The vast MIC differences between MRSA strains, the population heterogeneity within single strains and the dependence of resistance levels on external factors are reflected in these many structural genes and global regulators, which can influence resistance levels. While typically considered nosocomial pathogens, new faster growing and apparently more virulent MRSA have begun spreading in the community. Interestingly, these emerging strains often express very low methicillin resistance, e.g. the MRSA clone spreading amongst intravenous drug users in the Zurich area, which has an in vitro Entospletinib doubling time of 25 min, but oxacillin MICs of only 0.5
to 4 μg/ml [23]. This particular clone’s low-level resistance is partially due to a promoter mutation, leading to tight repression of mecA, but resistance levels appear to be mainly restricted by unknown factors within its genomic background [12]. To identify potential factors involved in mecA regulation
or methicillin resistance levels in such an extremely low level resistant MRSA, we performed DNA-binding protein purification assays, using the mecA operator region as bait.

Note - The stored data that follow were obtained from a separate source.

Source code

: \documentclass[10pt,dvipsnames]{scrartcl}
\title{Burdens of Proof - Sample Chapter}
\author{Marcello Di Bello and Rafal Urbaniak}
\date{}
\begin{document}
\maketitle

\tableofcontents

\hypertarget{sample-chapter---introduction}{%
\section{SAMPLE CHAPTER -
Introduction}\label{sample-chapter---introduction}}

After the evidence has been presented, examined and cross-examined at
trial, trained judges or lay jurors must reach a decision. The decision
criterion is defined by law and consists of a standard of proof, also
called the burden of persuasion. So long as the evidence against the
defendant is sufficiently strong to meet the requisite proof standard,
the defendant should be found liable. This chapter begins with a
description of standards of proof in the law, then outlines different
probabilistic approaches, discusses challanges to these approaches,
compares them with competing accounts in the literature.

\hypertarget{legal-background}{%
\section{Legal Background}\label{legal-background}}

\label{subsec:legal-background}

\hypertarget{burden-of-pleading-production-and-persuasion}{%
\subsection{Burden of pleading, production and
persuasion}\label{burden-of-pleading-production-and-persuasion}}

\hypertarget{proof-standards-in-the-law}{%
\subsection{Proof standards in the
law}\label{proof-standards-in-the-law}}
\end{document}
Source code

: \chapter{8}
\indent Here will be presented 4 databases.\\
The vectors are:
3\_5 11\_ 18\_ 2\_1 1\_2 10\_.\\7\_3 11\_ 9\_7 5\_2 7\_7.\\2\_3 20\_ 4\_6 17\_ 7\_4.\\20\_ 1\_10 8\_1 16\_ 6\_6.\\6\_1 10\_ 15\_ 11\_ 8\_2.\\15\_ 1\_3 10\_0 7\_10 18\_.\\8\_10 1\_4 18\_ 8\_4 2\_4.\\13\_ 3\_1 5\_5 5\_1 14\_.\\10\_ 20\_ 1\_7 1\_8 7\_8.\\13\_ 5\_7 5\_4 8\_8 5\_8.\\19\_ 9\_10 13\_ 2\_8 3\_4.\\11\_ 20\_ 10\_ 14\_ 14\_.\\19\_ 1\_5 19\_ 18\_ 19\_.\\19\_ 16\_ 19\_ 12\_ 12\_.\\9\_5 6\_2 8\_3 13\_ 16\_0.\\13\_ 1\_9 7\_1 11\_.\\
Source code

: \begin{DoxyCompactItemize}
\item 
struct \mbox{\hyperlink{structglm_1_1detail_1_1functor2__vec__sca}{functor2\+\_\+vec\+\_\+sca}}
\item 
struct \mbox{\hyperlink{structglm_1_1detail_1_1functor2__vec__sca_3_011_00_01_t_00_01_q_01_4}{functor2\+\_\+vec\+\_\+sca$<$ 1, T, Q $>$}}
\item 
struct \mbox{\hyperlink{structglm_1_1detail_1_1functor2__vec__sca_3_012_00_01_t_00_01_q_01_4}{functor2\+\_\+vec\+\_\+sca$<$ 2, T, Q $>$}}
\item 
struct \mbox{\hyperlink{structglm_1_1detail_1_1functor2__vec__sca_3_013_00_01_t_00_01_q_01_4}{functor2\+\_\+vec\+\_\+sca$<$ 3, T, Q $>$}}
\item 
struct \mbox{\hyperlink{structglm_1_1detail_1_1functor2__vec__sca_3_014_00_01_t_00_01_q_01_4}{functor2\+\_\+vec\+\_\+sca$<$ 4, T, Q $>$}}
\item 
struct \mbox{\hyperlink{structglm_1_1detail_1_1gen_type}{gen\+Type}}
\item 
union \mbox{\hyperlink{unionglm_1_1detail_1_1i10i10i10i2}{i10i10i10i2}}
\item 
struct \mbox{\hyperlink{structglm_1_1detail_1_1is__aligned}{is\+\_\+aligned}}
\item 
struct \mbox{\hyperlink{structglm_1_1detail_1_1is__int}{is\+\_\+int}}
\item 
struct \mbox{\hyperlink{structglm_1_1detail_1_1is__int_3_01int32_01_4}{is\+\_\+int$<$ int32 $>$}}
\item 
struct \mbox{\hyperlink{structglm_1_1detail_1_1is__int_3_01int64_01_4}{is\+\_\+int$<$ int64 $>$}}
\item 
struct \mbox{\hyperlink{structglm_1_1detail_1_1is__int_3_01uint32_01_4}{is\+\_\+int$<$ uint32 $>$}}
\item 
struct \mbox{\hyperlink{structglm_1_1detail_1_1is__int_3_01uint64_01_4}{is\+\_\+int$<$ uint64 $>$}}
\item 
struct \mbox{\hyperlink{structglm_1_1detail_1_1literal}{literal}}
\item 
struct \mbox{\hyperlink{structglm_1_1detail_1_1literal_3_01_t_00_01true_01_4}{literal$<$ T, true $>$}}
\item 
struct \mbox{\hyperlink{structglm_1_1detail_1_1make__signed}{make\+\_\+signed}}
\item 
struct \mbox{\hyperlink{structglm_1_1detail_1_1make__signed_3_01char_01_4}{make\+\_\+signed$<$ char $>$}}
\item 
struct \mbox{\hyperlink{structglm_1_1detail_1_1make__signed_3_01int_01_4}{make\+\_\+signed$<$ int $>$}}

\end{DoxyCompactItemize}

A novel, uncharacterized protein, SA1665, was found to bind to this DNA fragment, and shown to increase methicillin resistance levels when deleted. Results Identification of SA1665 MRSA strain CHE482 is the type strain for APR-246 mw the so-called “”drug clone”" spreading amongst intravenous drug users in the Zurich area [12, 23]. This strain carries mecA and expresses PBP2a, but appears phenotypically methicillin susceptible by conventional phenotypic tests. However, like most other low-level resistant MRSA, it can segregate a small proportion of higher resistant subclones in the presence of β-lactams. We hypothesized that Alpelisib price regulation of methicillin resistance in such low-level resistant clonal lineages may differ qualitatively from classical heterogeneously- or highly-resistant MRSA. A DNA-binding protein purification assay was performed to identify new potential factors involved in the regulation of mecA/PBP2a. The mecA/mecR1 intergenic DNA region, including the 5′
9 bp of mecR1 and the first 52 bp of mecA, was used as bait against crude protein extract from strain CHE482. Proteins why binding to this DNA fragment were analysed by SDS-PAGE. Even though CHE482 contained BlaI, which is known to bind to the mec operator, this band could not be identified on gels due to co-migrating, non-specific bands the same size as BlaI (14.9 KDa) that bound to both the DNA-coated and uncoated control beads. The most prominent protein band of ~16–20 kDa, isolated from DNA-labelled but not from control beads, was identified as the hypothetical protein SA1665 (N315 genome annotation [BA000018]) (Figure 1A). SA1665 encodes a predicted 17-kDa protein with an n-terminal helix-turn-helix (HTH) motif characteristic of DNA-binding transcriptional regulators.